Human error has been proposed as the most frequent cause of critical incidents in medicine as in other complex domains (refs. 1-3). Accident investigations often classify accidents into exclusive categories: human error, technical factor or other complication. Human error is defined by the criterion of "performance which deviates from the norm". This definition implies a well-structured task sequence performed in stable and predictable work conditions (ref. 4). This is not the case in many medical situations where there is high uncertainty. In anaesthesia for instance, it seems that at least 20 % of anaesthesia cases involve a problem event requiring intervention by the anaesthetist, while around 5% of cases involve a potentially catastrophic event (refs. 5, 6). Moreover, the patient’s reactions are not always predictable and

his clinical state evolves constantly. From this, the medical procedures will necessarily be less specific than in industrial environments and the process of decision-making should be analyzed in relation to the dynamic context. Under such conditions, the usual convention to define human error in relation to the norm is difficult to apply. Furthermore, the classification of medical accidents into exclusive categories appears irrelevant in a clinical system in which humans, technology and organization are more and more interdependant. Understanding how this complex system poses demands on the physicians, and how the physicians meet those demands seems more important for the prevention and management of accidents than statistical and epidemiological data.

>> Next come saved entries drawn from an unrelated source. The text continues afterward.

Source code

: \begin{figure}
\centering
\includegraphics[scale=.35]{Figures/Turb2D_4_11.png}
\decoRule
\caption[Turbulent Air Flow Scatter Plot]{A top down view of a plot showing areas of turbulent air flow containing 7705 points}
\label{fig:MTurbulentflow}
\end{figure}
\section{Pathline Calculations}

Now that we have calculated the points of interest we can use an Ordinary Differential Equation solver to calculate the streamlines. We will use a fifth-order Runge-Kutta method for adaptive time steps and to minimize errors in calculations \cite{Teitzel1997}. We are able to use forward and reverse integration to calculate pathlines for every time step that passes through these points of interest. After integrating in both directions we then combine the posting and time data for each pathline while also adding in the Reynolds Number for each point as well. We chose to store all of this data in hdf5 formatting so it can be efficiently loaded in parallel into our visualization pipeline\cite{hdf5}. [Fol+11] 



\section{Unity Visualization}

This implies to explore the knowledge, attentional and contextual demands that operate in the field and which influence the behaviours and the decision-making process of the practitioners. Seen in this perspective, accident data provide valuable information about how the system in which practitioners are embedded functions and dysfunctions.

 

In general, accident reporting forms used by studies on risk in medicine include: data of the patient, type of surgery, detailed report of the incident and appreciation of the associated factors (refs. 7, 8). Although this information on what we term "extrinsic" factors is the most objective way of collecting information about critical events, it may not be sufficient when proposing an accident reduction strategy considering the evolution of the physician's task towards greater cognitive tasks. This evolution is due to the introduction of computerized technology in the hospital: for instance, in today's OR, the anaesthetist supervises, detects and regulates the case essentially from electronic displays. By providing more precise information on the patient, this technology facilitates the diagnosis and control of the patient but it is at the expense of a more elevated mental cost. This observation stresses the importance of analyzing critical events at the cognitive level in order to discover the difficulties encountered by the physicians in this man-machine system and to adapt training program and technology.

 

Several researchers emphasized the need for accident analyses to go beyond the superficial level and the particularness of an accident. (refs. 9, 10). Points of commonalty among accidents requires to use a mechanism for abstracting some kind of patterns among accident data. Holnagell (ref. 11) stimulated this search by making a distinction between error phenotype or domain description and error genotype or underlying cognitive mechanisms. Reason's latent failure model (ref. 12) has suggested that a variety of common latent factors present in most organizations can potentially degrade safety.

 

In this paper, we carried this construct further and explored the idea of prototypical risk situations that linked some kind of human performance issues that we have observed with some attributes of modern man-machine systems. We used the domain of anaesthesia as a laboratory for collecting, analyzing and learning about the prototypical risk situations. We will attempt to demonstrate how the concept of prototypical risk situation provide a mechanism for abstracting common patterns of breakdowns in complex systems. Although anaesthesia is usually referred to as a procedure for putting the patient into an unconscious state so that the surgery is possible, the action of the anaesthetist is highly contextual : it lies within an evolving situation marked by a transformation of the patient's state and by the surgeon's actions. Thus, it shares the common profile of complex systems as described by Woods (ref. 13): high dynamism and uncertainty, time pressure, ill-formed problems, complex human-machine interactions and risk.

 

Material and Method

 

The collection of accident cases was carried out at the University Hospital of Liège (Belgium). Between January, 1995 and April, 1996, 30 problem situations were collected by a senior anaesthetist. The selection also comprises cases reported by anaesthetists in training outside of the University Hospital in 16 other peripheral institutions. Each of these cases satisfied the four criteria : 1) the incident constituted a potential threat to the safety of the patient at one or several moments during its course; 2) the actions of one or several anaesthetists played a critical role in the evolution or the consequences of the incident; 3) the anaesthetist who experienced the situation was willing to present the situation to his peers; 4) an extensive reporting form was available for analysis. This reporting form was filled out as soon as possible after the incident by the anaesthetist involved. It included : data of the patient with appreciation of the risk (ASA Physical Status), type of surgery, detailed anaesthesia procedure from premedication to recovery and even post-operatively, detailed report of the incident and appreciation of the associated factors. In addition, the anaesthetist was asked to evaluate decision functions that could have played a role in the genesis of the problem situation. Labels for cognitive activities involved in decision making process were created using the well-known Rasmussen's model of decision making (ref. 4). In order to fit better the sequential structure of an anaesthesia case, three main phases of evaluation have been differentiated : preoperative anaesthetic risk evaluation, inadequate perioperative management and postoperative risk evaluation. Table 1 shows the proposed framework based on the Rasmussen's model being used in our reporting form.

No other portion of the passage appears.